Media work, described as ‘liquid life’ by Deuze,4 shows a prevalent sense of permanent flux and constant uncertainty. It comes from a rapid-changing global environment, both in technological field and through different media. Meanwhile, interaction aesthetics that enhances audience’s detection of design affordances5 ask for multidisciplinary collaborations as well; this continuous confluence between the aspects of design through media creates bewildering complexity. In news organizations, the key to understanding our opportunity and necessity to collaboratively “remix” different specialists from multiple disciplines is to make this change as a way for us to make sense of the growing complexity. In this article, I conducted ethnographic studies to place empirical findings in the context of transforming visualization processes in two newsrooms. Helsingin Sanomat (HS) witnessed the middle stage of visual transformation from conceptual to practice in the biggest Finnish newsroom.

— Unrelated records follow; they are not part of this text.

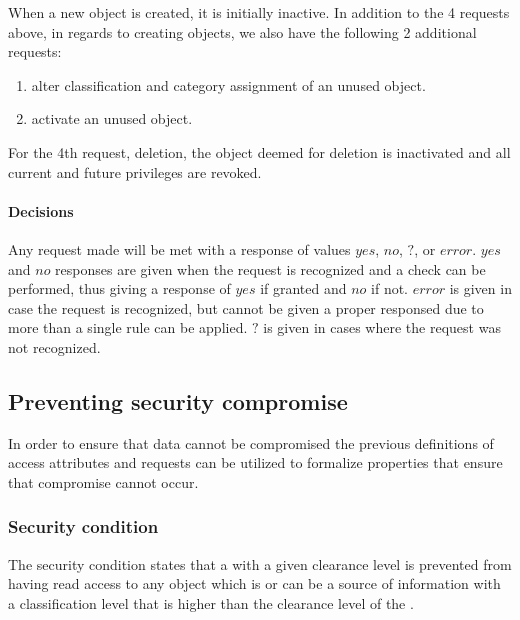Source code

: When a new object is created, it is initially inactive.
In addition to the 4 requests above, in regards to creating objects, we also have the following 2 additional requests:
\begin{enumerate}
  \item alter classification and category assignment of an unused object.
  \item activate an unused object.
\end{enumerate}

For the 4th request, deletion, the object deemed for deletion is inactivated and all current and future privileges are revoked.

\paragraph{Decisions}
Any request made will be met with a response of values $yes$, $no$, $?$, or $error$.
$yes$ and $no$ responses are given when the request is recognized and a check can be performed, thus giving a response of $yes$ if granted and $no$ if not.
$error$ is given in case the request is recognized, but cannot be given a proper responsed due to more than a single rule can be applied.
$?$ is given in cases where the request was not recognized.
 
\subsection{Preventing security compromise}\label{bellap:properties}
In order to ensure that data cannot be compromised the previous definitions of access attributes and requests can be utilized to formalize properties that ensure that compromise cannot occur.

\subsubsection{Security condition}
The security condition states that a \principal{} with a given clearance level is prevented from having read access to any object which is or can be a source of information with a classification level that is higher than the clearance level of the \principal{}.


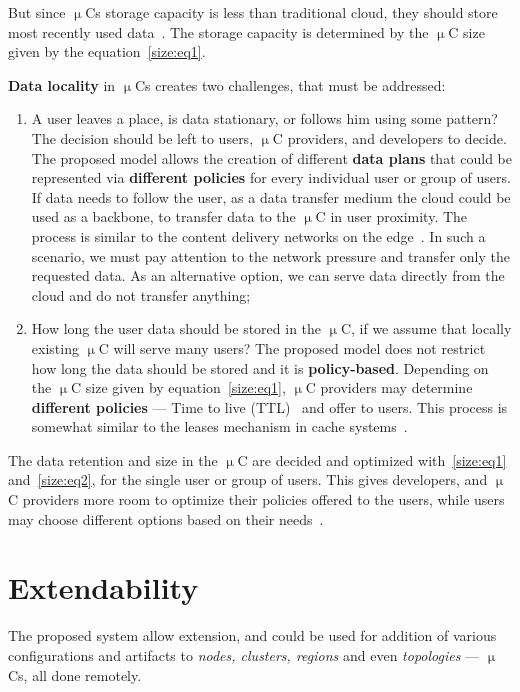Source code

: But since $\upmu$Cs storage capacity is less than traditional cloud, they should store most recently used data~\cite{SimicSensors}. The storage capacity is determined by the $\upmu$C size given by the equation~\ref{size:eq1}.

\textbf{Data locality} in $\upmu$Cs creates two challenges, that must be addressed:

\begin{enumerate}[start=1,label={(\bfseries \arabic*)}]
	\item A user leaves a place, is data stationary, or follows him using some pattern? The decision should be left to users, $\upmu$C providers, and developers to decide. The proposed model allows the creation of different \textbf{data plans} that could be represented via \textbf{different policies} for every individual user or group of users. If data needs to follow the user, as a data transfer medium the cloud could be used as a backbone, to transfer data to the $\upmu$C in user proximity. The process is similar to the content delivery networks on the edge~\cite{inbookKurniawan}. In such a scenario, we must pay attention to the network pressure and transfer only the requested data. As an alternative option, we can serve data directly from the cloud and do not transfer anything;
	\item How long the user data should be stored in the $\upmu$C, if we assume that locally existing $\upmu$C will serve many users? The proposed model does not restrict how long the data should be stored and it is \textbf{policy-based}. Depending on the $\upmu$C size given by equation~\ref{size:eq1}, $\upmu$C providers may determine \textbf{different policies} --- Time to live (TTL)~\cite{CohenHK05} and offer to users. This process is somewhat similar to the leases mechanism in cache systems~\cite{GrayC89}. 
\end{enumerate}

The data retention and size in the $\upmu$C are decided and optimized with~\ref{size:eq1} and~\ref{size:eq2}, for the single user or group of users. This gives developers, and $\upmu$C providers more room to optimize their policies offered to the users, while users may choose different options based on their needs~\cite{SimicSensors}.
%
%
\section{Extendability}\label{sec:extendability}
%
The proposed system allow extension, and could be used for addition of various configurations and artifacts to \emph{nodes, clusters, regions} and even \emph{topologies} --- $\upmu$Cs, all done remotely. 

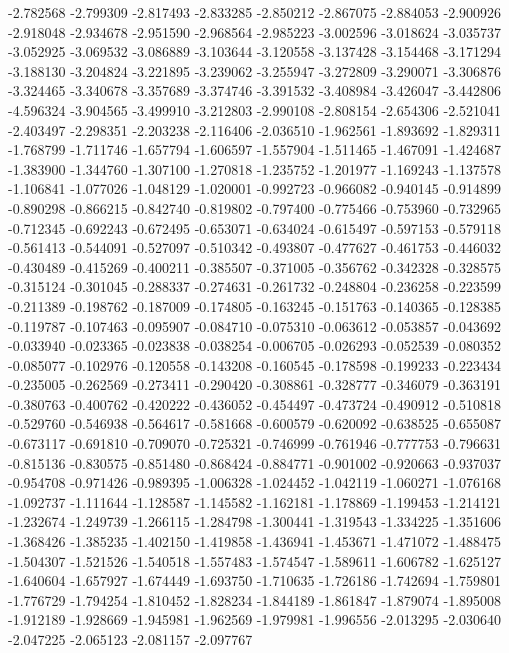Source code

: -2.782568
-2.799309
-2.817493
-2.833285
-2.850212
-2.867075
-2.884053
-2.900926
-2.918048
-2.934678
-2.951590
-2.968564
-2.985223
-3.002596
-3.018624
-3.035737
-3.052925
-3.069532
-3.086889
-3.103644
-3.120558
-3.137428
-3.154468
-3.171294
-3.188130
-3.204824
-3.221895
-3.239062
-3.255947
-3.272809
-3.290071
-3.306876
-3.324465
-3.340678
-3.357689
-3.374746
-3.391532
-3.408984
-3.426047
-3.442806
-4.596324
-3.904565
-3.499910
-3.212803
-2.990108
-2.808154
-2.654306
-2.521041
-2.403497
-2.298351
-2.203238
-2.116406
-2.036510
-1.962561
-1.893692
-1.829311
-1.768799
-1.711746
-1.657794
-1.606597
-1.557904
-1.511465
-1.467091
-1.424687
-1.383900
-1.344760
-1.307100
-1.270818
-1.235752
-1.201977
-1.169243
-1.137578
-1.106841
-1.077026
-1.048129
-1.020001
-0.992723
-0.966082
-0.940145
-0.914899
-0.890298
-0.866215
-0.842740
-0.819802
-0.797400
-0.775466
-0.753960
-0.732965
-0.712345
-0.692243
-0.672495
-0.653071
-0.634024
-0.615497
-0.597153
-0.579118
-0.561413
-0.544091
-0.527097
-0.510342
-0.493807
-0.477627
-0.461753
-0.446032
-0.430489
-0.415269
-0.400211
-0.385507
-0.371005
-0.356762
-0.342328
-0.328575
-0.315124
-0.301045
-0.288337
-0.274631
-0.261732
-0.248804
-0.236258
-0.223599
-0.211389
-0.198762
-0.187009
-0.174805
-0.163245
-0.151763
-0.140365
-0.128385
-0.119787
-0.107463
-0.095907
-0.084710
-0.075310
-0.063612
-0.053857
-0.043692
-0.033940
-0.023365
-0.023838
-0.038254
-0.006705
-0.026293
-0.052539
-0.080352
-0.085077
-0.102976
-0.120558
-0.143208
-0.160545
-0.178598
-0.199233
-0.223434
-0.235005
-0.262569
-0.273411
-0.290420
-0.308861
-0.328777
-0.346079
-0.363191
-0.380763
-0.400762
-0.420222
-0.436052
-0.454497
-0.473724
-0.490912
-0.510818
-0.529760
-0.546938
-0.564617
-0.581668
-0.600579
-0.620092
-0.638525
-0.655087
-0.673117
-0.691810
-0.709070
-0.725321
-0.746999
-0.761946
-0.777753
-0.796631
-0.815136
-0.830575
-0.851480
-0.868424
-0.884771
-0.901002
-0.920663
-0.937037
-0.954708
-0.971426
-0.989395
-1.006328
-1.024452
-1.042119
-1.060271
-1.076168
-1.092737
-1.111644
-1.128587
-1.145582
-1.162181
-1.178869
-1.199453
-1.214121
-1.232674
-1.249739
-1.266115
-1.284798
-1.300441
-1.319543
-1.334225
-1.351606
-1.368426
-1.385235
-1.402150
-1.419858
-1.436941
-1.453671
-1.471072
-1.488475
-1.504307
-1.521526
-1.540518
-1.557483
-1.574547
-1.589611
-1.606782
-1.625127
-1.640604
-1.657927
-1.674449
-1.693750
-1.710635
-1.726186
-1.742694
-1.759801
-1.776729
-1.794254
-1.810452
-1.828234
-1.844189
-1.861847
-1.879074
-1.895008
-1.912189
-1.928669
-1.945981
-1.962569
-1.979981
-1.996556
-2.013295
-2.030640
-2.047225
-2.065123
-2.081157
-2.097767
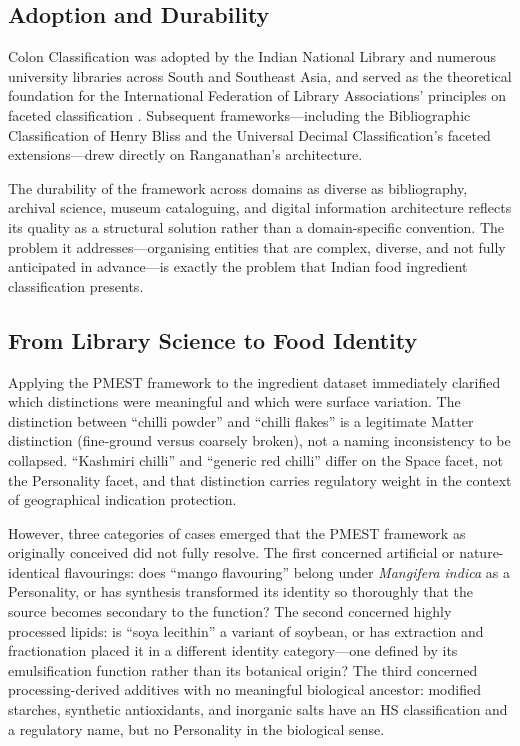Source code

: \documentclass[12pt,a3paper]{article}
\begin{document}
\subsection{Adoption and Durability}

Colon Classification was adopted by the Indian National Library and numerous university libraries across South and Southeast Asia, and served as the theoretical foundation for the International Federation of Library Associations' principles on faceted classification \cite{Broughton_CC_2006}. Subsequent frameworks---including the Bibliographic Classification of Henry Bliss and the Universal Decimal Classification's faceted extensions---drew directly on Ranganathan's architecture.

The durability of the framework across domains as diverse as bibliography, archival science, museum cataloguing, and digital information architecture reflects its quality as a structural solution rather than a domain-specific convention. The problem it addresses---organising entities that are complex, diverse, and not fully anticipated in advance---is exactly the problem that Indian food ingredient classification presents.

\subsection{From Library Science to Food Identity}

Applying the PMEST framework to the ingredient dataset immediately clarified which distinctions were meaningful and which were surface variation. The distinction between ``chilli powder'' and ``chilli flakes'' is a legitimate Matter distinction (fine-ground versus coarsely broken), not a naming inconsistency to be collapsed. ``Kashmiri chilli'' and ``generic red chilli'' differ on the Space facet, not the Personality facet, and that distinction carries regulatory weight in the context of geographical indication protection.

However, three categories of cases emerged that the PMEST framework as originally conceived did not fully resolve. The first concerned artificial or nature-identical flavourings: does ``mango flavouring'' belong under \textit{Mangifera indica} as a Personality, or has synthesis transformed its identity so thoroughly that the source becomes secondary to the function? The second concerned highly processed lipids: is ``soya lecithin'' a variant of soybean, or has extraction and fractionation placed it in a different identity category---one defined by its emulsification function rather than its botanical origin? The third concerned processing-derived additives with no meaningful biological ancestor: modified starches, synthetic antioxidants, and inorganic salts have an HS classification and a regulatory name, but no Personality in the biological sense.
\end{document}
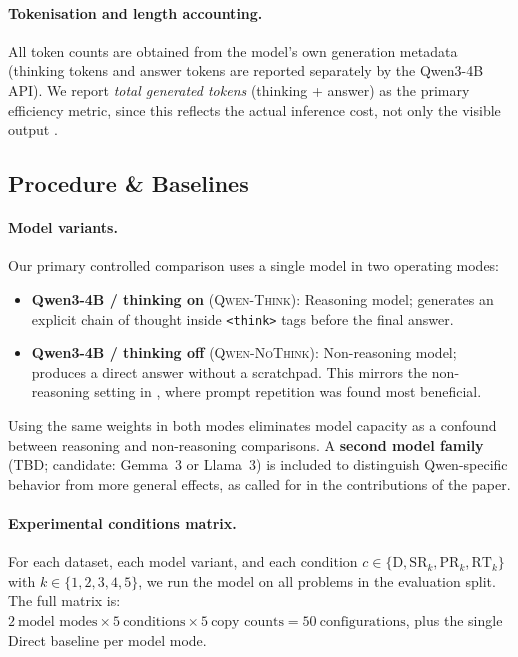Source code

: \paragraph{Tokenisation and length accounting.}
All token counts are obtained from the model's own generation metadata
(thinking tokens and answer tokens are reported separately by the Qwen3-4B API).
We report \emph{total generated tokens} (thinking + answer) as the primary efficiency
metric, since this reflects the actual inference cost, not only the visible output
\cite{leviathan2025prompt}.

\subsection{Procedure \& Baselines}
\label{subsec:procedure}

\paragraph{Model variants.}
Our primary controlled comparison uses a single model in two operating modes:
\begin{itemize}
  \item \textbf{Qwen3-4B / thinking on} (\textsc{Qwen-Think}):
        Reasoning model; generates an explicit chain of thought inside
        \texttt{<think>} tags before the final answer.
  \item \textbf{Qwen3-4B / thinking off} (\textsc{Qwen-NoThink}):
        Non-reasoning model; produces a direct answer without a scratchpad.
        This mirrors the non-reasoning setting in \citet{leviathan2025prompt},
        where prompt repetition was found most beneficial.
\end{itemize}
Using the same weights in both modes eliminates model capacity as a confound between
reasoning and non-reasoning comparisons.
A \textbf{second model family} (TBD; candidate: Gemma~3 or Llama~3) is included
to distinguish Qwen-specific behavior from more general effects, as called for in the
contributions of the paper.

\paragraph{Experimental conditions matrix.}
For each dataset, each model variant, and each condition
$c \in \{\mathrm{D}, \mathrm{SR}_k, \mathrm{PR}_k, \mathrm{RT}_k\}$
with $k \in \{1, 2, 3, 4, 5\}$, we run the model on all problems in the evaluation split.
The full matrix is:
$2\ \text{model modes} \times 5\ \text{conditions} \times 5\ \text{copy counts}
= 50\ \text{configurations}$,
plus the single Direct baseline per model mode.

Lapin Kansa (LK) examined the pre-stage of media convergence of different team members during visual transformation in a middle-sized regional newsroom. Findings of this study should be useful in providing guiding information for visual journalism.

Background

Multimodality increases in news website visualization

The news media have evolved from a pre-dominantly reliance on text-based reporting to those embracing multimodal communications. On the one hand, it is attributed to the vanishing boundaries between journalism and other forms of public communication,6 such as individually customizable methods through menu interfaces, Web browser, client email-ing, instant sharing and Rich Site Summary (RSS, though also called Really Simple Syndication) subscription. Either commercialization or cross-border merger happening in this field makes all other forms of news media possible and ‘news is a major branch of the information busi-ness, not an option, a basic necessity’.7 On the other, culture and technology allow both reporters and readers to communicate with ease through mobile devices and this has led us to explore the growing importance and popularity of other forms of communication except text-based journalism.

The largest media companies in Finland actively developed new forms of web-based publications during the second half of the 1990s.8 Before that revolution, visual journalists mainly relied on paper communication. The fact that newspapers existed in a single medium responded to the limitations of printing, distribution and display. Nowadays, the type of content, news frequency and expectations of readers all greatly influence what, where and how visual journalists use multimodality in practice. Just as there is not simply one way to make visual composition in print, screens are not one size fits all. Before visual transmediation from print to web, visual journalists have to reconsider the whole design process about technically infinite in variety and different possible impressions.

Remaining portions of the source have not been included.